Sweet dessert wines are perfect gifts for wine lovers.
By Louis Marmon
Washington Jewish Week November 25, 2004
There are many ways to choose a wine to give as a gift. Some people pick based upon the appearance of the label, thinking that a cute animal or pretty picture somehow translates into a drinkable wine. Others select wines that they have previously tasted while some choose based solely on the price, or color, or country of origin. This results in chardonnay, merlot, and cabernet as the most commonly selected gifts.

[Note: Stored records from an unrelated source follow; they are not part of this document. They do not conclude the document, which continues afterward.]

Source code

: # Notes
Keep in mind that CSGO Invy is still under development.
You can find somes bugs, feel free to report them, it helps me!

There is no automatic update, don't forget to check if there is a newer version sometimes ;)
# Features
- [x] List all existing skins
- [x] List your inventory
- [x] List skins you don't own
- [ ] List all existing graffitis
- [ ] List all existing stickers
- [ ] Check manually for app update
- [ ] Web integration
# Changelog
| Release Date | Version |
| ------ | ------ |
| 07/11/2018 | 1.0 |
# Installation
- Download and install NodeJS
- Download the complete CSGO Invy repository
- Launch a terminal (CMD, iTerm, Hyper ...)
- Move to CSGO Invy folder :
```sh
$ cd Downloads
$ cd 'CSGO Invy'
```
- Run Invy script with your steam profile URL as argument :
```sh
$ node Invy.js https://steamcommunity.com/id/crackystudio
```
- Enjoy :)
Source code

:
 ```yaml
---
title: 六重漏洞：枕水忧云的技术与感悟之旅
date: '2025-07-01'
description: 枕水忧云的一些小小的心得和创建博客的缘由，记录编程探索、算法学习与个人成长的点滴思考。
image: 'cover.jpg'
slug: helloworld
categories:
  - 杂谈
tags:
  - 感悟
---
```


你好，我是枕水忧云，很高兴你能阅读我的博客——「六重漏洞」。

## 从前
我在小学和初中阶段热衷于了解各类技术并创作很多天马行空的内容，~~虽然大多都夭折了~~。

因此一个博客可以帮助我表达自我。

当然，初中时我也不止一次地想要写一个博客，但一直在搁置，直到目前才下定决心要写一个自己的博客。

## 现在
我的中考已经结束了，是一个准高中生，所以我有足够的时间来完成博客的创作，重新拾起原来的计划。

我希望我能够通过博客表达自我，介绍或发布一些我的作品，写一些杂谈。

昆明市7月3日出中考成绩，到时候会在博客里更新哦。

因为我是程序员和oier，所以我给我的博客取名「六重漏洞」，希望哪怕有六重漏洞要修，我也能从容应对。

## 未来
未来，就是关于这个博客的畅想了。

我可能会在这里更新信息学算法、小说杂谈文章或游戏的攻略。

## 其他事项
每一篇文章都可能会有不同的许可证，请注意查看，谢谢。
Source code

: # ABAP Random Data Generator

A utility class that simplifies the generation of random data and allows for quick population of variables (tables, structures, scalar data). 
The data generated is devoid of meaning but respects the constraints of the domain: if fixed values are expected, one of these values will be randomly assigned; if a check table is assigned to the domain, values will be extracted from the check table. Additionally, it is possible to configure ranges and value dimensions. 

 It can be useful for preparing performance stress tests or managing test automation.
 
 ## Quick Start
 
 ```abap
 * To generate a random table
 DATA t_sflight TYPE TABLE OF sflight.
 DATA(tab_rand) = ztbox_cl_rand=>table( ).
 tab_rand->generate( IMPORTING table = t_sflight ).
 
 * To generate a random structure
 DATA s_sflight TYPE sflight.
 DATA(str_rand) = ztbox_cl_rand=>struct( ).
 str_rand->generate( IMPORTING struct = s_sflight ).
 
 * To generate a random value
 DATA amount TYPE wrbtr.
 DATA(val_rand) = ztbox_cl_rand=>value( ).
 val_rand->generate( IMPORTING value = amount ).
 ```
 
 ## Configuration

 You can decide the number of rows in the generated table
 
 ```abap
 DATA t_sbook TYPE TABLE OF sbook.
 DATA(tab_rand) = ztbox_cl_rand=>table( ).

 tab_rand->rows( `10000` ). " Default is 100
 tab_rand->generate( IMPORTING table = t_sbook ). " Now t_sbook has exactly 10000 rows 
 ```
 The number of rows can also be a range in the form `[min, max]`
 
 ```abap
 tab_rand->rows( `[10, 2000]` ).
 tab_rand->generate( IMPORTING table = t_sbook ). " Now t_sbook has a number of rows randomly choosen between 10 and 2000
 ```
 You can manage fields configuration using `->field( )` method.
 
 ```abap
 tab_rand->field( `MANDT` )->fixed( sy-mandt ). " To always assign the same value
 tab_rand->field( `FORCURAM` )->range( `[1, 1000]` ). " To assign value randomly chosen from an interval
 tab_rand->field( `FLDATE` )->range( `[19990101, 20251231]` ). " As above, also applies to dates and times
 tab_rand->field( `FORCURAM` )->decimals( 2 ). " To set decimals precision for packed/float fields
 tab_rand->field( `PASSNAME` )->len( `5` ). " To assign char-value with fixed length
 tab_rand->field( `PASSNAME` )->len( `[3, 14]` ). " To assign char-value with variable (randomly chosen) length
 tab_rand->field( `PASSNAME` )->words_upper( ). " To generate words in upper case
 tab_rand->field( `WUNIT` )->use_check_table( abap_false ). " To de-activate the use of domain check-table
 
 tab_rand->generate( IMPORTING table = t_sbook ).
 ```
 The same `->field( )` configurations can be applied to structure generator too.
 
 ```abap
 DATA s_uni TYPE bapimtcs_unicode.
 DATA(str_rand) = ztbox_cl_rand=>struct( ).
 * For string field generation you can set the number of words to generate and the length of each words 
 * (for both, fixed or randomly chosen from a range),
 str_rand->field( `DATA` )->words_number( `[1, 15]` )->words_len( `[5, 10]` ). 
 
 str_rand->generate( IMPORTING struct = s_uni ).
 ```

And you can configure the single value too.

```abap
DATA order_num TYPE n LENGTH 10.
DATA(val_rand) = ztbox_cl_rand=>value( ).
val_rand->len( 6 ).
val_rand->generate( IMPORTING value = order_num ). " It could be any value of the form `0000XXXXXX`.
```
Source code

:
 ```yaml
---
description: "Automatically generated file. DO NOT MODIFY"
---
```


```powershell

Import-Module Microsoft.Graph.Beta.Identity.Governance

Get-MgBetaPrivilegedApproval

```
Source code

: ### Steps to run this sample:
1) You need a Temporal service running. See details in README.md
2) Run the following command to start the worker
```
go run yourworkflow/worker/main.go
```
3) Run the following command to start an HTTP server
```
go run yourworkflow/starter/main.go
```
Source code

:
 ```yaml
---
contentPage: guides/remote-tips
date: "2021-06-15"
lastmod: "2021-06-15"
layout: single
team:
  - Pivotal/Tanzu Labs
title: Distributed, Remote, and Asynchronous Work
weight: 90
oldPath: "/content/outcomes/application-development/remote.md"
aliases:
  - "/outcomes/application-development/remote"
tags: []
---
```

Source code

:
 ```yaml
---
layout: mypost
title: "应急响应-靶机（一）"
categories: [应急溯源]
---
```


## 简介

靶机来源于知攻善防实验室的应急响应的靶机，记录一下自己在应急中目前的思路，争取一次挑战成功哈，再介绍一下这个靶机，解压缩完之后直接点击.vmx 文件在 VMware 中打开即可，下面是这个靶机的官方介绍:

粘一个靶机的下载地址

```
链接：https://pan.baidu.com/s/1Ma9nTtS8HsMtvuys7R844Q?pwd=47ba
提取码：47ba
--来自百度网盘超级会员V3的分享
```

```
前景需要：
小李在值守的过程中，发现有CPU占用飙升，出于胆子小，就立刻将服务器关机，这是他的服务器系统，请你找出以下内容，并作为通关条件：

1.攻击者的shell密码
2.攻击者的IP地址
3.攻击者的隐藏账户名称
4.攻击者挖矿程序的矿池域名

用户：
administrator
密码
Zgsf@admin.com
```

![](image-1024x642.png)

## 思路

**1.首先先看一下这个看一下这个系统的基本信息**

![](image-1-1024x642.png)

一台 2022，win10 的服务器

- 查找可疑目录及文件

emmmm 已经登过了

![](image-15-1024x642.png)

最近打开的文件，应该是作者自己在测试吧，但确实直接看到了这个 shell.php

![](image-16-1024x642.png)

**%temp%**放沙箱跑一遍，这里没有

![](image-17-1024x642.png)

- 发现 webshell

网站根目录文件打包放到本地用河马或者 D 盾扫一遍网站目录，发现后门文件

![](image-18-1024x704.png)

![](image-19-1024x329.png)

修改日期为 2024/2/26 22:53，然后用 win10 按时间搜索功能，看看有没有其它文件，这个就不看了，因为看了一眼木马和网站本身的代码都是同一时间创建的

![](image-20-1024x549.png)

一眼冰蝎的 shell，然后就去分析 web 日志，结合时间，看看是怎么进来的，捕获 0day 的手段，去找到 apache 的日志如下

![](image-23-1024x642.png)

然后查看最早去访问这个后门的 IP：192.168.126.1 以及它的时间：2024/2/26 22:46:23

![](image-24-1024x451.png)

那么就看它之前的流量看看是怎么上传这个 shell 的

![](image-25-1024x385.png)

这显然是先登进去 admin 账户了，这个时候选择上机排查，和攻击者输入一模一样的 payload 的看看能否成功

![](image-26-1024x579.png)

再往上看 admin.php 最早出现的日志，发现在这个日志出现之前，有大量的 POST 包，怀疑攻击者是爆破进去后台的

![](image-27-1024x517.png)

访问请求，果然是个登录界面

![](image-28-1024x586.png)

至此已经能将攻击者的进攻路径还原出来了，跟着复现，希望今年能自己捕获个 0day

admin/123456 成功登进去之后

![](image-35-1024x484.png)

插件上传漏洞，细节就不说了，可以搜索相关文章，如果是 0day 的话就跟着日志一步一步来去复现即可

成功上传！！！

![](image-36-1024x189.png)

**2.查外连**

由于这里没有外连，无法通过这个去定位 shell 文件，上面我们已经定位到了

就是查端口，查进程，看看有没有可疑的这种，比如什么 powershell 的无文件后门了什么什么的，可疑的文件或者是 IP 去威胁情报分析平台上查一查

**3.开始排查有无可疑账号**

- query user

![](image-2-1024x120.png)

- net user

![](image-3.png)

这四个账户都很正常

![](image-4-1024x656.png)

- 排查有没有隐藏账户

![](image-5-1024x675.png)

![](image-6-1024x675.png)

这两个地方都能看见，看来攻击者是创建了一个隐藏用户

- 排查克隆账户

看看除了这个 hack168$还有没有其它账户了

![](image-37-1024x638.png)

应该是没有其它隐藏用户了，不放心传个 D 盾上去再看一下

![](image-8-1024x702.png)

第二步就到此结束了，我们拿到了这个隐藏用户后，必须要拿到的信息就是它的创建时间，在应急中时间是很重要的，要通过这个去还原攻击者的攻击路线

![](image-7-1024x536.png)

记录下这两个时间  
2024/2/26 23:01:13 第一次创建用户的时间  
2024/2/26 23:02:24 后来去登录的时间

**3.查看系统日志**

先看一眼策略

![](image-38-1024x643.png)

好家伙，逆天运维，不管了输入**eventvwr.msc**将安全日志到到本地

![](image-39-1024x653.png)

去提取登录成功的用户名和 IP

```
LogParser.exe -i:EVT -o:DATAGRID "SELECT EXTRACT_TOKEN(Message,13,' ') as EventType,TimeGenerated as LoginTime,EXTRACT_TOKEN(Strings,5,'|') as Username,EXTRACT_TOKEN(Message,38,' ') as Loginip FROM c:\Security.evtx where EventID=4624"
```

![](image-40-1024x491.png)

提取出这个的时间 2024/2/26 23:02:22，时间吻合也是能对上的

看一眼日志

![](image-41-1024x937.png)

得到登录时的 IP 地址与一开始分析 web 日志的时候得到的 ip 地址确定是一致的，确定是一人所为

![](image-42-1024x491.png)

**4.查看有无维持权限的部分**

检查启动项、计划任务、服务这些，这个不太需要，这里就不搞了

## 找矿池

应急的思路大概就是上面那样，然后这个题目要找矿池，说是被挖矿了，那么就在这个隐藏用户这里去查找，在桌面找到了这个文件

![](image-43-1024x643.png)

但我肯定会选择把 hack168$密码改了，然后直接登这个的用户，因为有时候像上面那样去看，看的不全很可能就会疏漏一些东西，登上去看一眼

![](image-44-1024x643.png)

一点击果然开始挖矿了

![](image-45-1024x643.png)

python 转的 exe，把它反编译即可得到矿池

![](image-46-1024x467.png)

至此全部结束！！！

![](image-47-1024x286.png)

That leaves a large number of superb wines off of most gift lists. Outstanding wines are being made from many other varieties of grapes and in many different styles. One needs a sense of adventure to fully appreciate the excellent wines being made in the less familiar places.
Dessert wines are an example of an underappreciated style that also happens to be an excellent gift idea. These wines taste sweet because of a higher amount of residual sugar, but they are more than just “sweet wines.” The best have a complexity of flavors and aromas that make them some of the most desirable wines in the world. In fact, a few dessert wines have price tags of hundreds of dollars for a half bottle but many outstanding examples can be found that are very affordable. They are surprisingly versatile and can be served alone after a meal or to complement a dessert. And there are few wines that taste as good in front of a fire with someone you love.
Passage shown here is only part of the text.